The first step is a comprehensive audit of actual usage. Organisations cannot manage what they do not measure. By auditing the current environment, businesses can identify "zombie" resources - infrastructure that is running and being paid for but is not actually supporting any active processes.
Once the waste is identified, the next phase is rightsizing resources to match demand. This involves adjusting the size of the instances or services to fit the workload requirements accurately. Yeates emphasises that this does not mean cutting corners or risking outages; rather, it is about precision.
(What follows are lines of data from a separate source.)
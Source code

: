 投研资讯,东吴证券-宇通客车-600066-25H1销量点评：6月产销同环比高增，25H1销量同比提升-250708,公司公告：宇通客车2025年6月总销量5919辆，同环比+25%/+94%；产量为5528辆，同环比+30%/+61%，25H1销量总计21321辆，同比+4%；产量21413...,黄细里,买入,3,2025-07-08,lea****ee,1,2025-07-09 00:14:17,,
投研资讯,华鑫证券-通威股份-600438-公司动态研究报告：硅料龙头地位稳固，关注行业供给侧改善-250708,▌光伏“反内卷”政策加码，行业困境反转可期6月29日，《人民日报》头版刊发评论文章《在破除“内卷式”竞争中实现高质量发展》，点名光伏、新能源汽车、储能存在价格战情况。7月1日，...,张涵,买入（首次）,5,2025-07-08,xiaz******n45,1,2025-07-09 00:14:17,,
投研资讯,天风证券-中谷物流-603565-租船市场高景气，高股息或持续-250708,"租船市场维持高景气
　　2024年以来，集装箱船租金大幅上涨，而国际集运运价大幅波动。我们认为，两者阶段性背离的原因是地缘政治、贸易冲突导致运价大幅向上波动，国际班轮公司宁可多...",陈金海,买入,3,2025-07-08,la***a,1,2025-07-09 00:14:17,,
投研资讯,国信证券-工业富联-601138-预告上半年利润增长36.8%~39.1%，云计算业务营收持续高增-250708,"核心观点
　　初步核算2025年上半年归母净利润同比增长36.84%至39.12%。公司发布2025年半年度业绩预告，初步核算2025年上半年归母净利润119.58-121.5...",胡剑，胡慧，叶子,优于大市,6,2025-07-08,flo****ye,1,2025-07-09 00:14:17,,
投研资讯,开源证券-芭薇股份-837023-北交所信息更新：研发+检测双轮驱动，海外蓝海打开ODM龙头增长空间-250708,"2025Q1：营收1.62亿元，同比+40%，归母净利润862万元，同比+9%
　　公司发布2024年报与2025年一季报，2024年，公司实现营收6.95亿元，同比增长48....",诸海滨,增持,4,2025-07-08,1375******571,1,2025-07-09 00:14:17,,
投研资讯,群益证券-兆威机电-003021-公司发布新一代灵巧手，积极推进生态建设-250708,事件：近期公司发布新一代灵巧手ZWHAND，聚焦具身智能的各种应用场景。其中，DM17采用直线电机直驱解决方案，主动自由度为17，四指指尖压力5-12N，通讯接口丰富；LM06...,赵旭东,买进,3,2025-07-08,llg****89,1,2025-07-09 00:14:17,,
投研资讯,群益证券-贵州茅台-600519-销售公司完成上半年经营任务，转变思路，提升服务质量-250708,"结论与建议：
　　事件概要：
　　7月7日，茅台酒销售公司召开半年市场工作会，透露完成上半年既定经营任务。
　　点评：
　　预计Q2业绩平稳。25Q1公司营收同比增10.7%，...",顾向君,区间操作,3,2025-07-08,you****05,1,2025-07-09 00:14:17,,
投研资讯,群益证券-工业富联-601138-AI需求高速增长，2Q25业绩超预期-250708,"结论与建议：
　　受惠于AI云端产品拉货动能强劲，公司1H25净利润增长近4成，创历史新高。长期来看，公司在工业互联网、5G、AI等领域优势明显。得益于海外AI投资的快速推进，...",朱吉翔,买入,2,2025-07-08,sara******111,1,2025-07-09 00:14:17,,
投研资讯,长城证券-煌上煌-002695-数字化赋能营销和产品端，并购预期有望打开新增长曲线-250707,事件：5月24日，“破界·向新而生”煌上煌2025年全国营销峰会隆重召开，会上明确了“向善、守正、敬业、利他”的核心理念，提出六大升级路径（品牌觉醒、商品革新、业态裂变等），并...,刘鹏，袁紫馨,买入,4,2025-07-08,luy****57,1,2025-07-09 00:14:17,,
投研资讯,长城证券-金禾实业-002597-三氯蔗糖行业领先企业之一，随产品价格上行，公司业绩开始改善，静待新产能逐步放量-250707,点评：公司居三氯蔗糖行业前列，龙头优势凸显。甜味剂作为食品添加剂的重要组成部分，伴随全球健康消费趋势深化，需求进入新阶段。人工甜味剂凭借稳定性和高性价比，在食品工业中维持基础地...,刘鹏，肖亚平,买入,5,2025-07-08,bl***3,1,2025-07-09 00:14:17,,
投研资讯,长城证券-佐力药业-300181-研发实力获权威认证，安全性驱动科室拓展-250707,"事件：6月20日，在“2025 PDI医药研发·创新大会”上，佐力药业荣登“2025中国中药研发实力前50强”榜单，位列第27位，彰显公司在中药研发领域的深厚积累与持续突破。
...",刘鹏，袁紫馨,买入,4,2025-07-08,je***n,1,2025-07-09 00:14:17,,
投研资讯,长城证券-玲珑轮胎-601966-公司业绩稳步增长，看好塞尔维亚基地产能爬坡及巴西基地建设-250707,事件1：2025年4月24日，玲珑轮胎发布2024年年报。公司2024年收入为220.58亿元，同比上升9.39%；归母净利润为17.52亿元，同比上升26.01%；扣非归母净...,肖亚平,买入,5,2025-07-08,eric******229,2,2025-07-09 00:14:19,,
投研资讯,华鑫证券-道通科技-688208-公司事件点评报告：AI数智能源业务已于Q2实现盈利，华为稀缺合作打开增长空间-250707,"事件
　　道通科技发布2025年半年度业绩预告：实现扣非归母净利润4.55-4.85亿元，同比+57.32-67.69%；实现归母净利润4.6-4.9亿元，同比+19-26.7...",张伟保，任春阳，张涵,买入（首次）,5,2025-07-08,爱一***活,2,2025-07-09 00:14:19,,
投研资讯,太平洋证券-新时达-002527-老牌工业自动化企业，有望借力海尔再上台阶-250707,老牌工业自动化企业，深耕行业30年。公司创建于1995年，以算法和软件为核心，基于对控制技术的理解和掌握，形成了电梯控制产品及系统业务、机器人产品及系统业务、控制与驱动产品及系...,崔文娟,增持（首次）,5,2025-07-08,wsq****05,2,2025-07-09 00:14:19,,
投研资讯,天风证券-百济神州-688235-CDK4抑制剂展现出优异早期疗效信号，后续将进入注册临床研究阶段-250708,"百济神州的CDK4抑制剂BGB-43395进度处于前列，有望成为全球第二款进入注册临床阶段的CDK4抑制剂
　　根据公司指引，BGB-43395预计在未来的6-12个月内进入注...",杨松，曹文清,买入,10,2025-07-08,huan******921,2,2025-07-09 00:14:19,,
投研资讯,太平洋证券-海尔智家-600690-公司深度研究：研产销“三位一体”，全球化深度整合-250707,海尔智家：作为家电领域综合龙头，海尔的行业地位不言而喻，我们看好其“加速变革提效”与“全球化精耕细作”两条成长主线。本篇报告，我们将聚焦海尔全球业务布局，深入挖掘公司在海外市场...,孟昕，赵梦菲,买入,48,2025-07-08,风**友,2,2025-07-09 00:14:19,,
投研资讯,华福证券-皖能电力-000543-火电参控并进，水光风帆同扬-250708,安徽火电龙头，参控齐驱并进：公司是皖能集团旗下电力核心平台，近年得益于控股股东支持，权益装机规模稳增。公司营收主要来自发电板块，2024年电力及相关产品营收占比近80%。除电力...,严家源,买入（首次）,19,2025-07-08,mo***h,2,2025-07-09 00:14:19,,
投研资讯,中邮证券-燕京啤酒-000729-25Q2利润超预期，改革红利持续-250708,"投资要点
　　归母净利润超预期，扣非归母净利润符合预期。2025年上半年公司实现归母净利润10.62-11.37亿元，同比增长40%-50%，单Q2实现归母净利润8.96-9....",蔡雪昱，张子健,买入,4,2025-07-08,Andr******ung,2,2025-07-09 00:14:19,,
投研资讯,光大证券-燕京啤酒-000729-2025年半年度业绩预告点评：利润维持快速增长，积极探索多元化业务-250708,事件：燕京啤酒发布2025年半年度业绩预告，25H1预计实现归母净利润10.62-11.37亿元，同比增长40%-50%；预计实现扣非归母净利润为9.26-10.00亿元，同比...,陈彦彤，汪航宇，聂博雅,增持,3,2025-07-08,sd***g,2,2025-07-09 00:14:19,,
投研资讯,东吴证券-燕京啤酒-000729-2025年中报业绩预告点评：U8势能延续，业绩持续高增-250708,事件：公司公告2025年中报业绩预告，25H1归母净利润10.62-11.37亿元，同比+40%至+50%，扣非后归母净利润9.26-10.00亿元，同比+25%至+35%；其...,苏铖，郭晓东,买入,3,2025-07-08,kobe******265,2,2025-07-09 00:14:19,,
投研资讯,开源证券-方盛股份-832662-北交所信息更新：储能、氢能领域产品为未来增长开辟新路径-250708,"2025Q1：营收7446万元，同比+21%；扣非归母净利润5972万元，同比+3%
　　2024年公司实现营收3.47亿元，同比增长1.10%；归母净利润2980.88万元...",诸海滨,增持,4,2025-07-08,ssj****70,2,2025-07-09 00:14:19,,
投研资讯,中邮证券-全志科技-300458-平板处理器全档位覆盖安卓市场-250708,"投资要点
The third component is automating monitoring for real-time insights. “Manual tracking of IT usage is no longer feasible given the complexity of modern tech stacks,” says Yeates. “Automated tools can alert teams when usage drops or spikes, allowing for dynamic adjustments rather than static over-provisioning.”
Finally, Yeates advises businesses to review contracts for flexibility. Many legacy agreements lock companies into fixed capacities. Shifting to consumption-based models or renegotiating terms to allow for scaling down as well as up can provide necessary fiscal agility.
For South African businesses facing global competition and local economic constraints, the margin for error is slimming. Yeates concludes that the goal of product operations is efficiency. By eliminating the safety buffer of over-provisioning and replacing it with intelligent, data-driven management, companies can reinvest that wasted capital into innovation rather than infrastructure that sits idle.